To clarify what this question is likely talking about:
We know that there was a continuous Greek presence in Thrace up to Constantinople, the Pontus (Black Sea), and Cappadocia, after the arrival of the Ottomans.
We know that there was a substantial Greek population in Western Asia Minor in the 19th century, which is linguistically distinct from Thrace, the Pontus, and Cappadocia: the dialect spoken in places like Smyrna was closer to Crete and the Cyclades.
We know that there was movement of Greek populations within the Ottoman Empire; we know for example that Bithynia was resettled from Epirus in the 17th century, and we know that the Tsakonian colony near Erdek/Artaki cannot have been indigenous, and likely dates from the 18th century.
We know that to the Ottomans, Christian and Muslim, ethnicity was not particularly important; religion was. “Greek population” would have been understood by everyone at the time to mean “Christian Orthodox population”.
So at issue is: whether the Christian population in Western Asia Minor disappeared, or remained continuous: whether that population entirely represents resettlement from Greece, or whether a Christian population remained in place in Western Asia Minor in the 15th century.
This is a topic Dimitra Triantafyllidou and I have disagreed on, and unlike me, she has read the mainstream tract outlining the theory of discontinuity, The Decline of Medieval Hellenism in Asia Minor, and found it unconvincing.
If the population was discontinuous, and that’s how I’m interpreting the question, the answer is assimilation.
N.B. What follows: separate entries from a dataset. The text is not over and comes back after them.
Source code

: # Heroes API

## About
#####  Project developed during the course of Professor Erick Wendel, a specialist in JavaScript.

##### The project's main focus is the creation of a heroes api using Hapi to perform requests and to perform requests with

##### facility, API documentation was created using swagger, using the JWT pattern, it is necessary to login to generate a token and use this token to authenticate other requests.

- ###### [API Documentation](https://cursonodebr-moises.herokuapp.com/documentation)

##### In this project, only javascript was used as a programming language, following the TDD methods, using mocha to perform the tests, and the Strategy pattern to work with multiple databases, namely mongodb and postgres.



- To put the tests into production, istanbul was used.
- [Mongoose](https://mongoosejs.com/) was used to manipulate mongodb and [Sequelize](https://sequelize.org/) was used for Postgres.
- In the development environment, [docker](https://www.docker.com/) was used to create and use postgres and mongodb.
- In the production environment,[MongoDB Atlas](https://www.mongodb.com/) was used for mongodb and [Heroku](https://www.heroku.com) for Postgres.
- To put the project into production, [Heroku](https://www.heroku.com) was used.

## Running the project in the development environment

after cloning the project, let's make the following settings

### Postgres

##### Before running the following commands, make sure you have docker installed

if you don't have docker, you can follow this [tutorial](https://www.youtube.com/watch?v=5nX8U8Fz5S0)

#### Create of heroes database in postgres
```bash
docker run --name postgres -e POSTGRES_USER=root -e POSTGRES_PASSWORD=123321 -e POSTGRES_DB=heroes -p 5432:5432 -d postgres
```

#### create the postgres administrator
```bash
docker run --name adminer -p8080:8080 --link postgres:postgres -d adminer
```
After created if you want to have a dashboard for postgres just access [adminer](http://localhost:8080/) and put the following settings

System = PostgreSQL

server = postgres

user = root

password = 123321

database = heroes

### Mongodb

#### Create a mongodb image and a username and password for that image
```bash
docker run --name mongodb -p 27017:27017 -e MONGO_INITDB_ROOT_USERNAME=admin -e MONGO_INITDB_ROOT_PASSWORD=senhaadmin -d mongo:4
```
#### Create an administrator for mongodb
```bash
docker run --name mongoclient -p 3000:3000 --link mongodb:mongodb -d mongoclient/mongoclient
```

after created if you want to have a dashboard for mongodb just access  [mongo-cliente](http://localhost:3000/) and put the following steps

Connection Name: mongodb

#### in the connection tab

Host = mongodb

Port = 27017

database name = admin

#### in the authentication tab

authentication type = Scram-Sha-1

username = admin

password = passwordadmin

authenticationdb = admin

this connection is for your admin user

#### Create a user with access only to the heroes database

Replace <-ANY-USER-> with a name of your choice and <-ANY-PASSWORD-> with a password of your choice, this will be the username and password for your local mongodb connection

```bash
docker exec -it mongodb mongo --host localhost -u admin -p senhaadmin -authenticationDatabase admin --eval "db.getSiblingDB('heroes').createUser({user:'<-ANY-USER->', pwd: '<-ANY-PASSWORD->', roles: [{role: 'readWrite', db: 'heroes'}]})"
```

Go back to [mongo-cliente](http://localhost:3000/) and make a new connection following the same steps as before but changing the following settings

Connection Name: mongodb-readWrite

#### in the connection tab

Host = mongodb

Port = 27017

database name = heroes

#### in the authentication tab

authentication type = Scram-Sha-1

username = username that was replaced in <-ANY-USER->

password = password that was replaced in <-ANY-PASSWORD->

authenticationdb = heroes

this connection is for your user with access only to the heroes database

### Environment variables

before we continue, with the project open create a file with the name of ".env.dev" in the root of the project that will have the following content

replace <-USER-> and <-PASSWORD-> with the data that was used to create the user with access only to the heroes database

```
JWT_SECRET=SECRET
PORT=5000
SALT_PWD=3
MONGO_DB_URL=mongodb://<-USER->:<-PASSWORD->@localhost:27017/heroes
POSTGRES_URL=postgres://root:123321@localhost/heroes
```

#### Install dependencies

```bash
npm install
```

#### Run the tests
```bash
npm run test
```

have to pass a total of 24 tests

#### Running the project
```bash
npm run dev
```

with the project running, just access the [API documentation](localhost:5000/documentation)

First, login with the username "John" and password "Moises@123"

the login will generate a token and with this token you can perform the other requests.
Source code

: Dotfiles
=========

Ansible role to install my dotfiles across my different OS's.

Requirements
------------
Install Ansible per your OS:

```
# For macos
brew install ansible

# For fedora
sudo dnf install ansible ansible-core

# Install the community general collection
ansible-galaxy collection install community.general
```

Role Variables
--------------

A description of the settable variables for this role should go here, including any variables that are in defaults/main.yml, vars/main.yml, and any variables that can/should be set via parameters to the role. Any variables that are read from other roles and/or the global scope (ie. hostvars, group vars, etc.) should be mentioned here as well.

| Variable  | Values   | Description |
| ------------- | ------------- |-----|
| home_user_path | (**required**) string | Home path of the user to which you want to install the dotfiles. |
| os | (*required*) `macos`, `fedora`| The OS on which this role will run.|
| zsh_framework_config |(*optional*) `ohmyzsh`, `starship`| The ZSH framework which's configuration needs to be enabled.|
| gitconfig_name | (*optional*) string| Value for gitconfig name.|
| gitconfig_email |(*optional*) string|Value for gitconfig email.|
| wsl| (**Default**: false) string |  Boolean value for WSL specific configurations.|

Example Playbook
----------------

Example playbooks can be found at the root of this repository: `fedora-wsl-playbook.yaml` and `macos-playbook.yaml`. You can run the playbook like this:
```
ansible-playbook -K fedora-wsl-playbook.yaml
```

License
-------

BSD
The Greeks of Western Asia Minor weren’t massacred, they were converted to Islam. That there was conversion is known to be true; the debate is really whether there were any Christians left in Western Asia Minor in 1500 or not.
Presumably Thrace and the Pontus held out because they were conquered later, once the Millet system was in place, so there was less social pressure for conversion; and Cappadocia presumably was relatively inaccessible.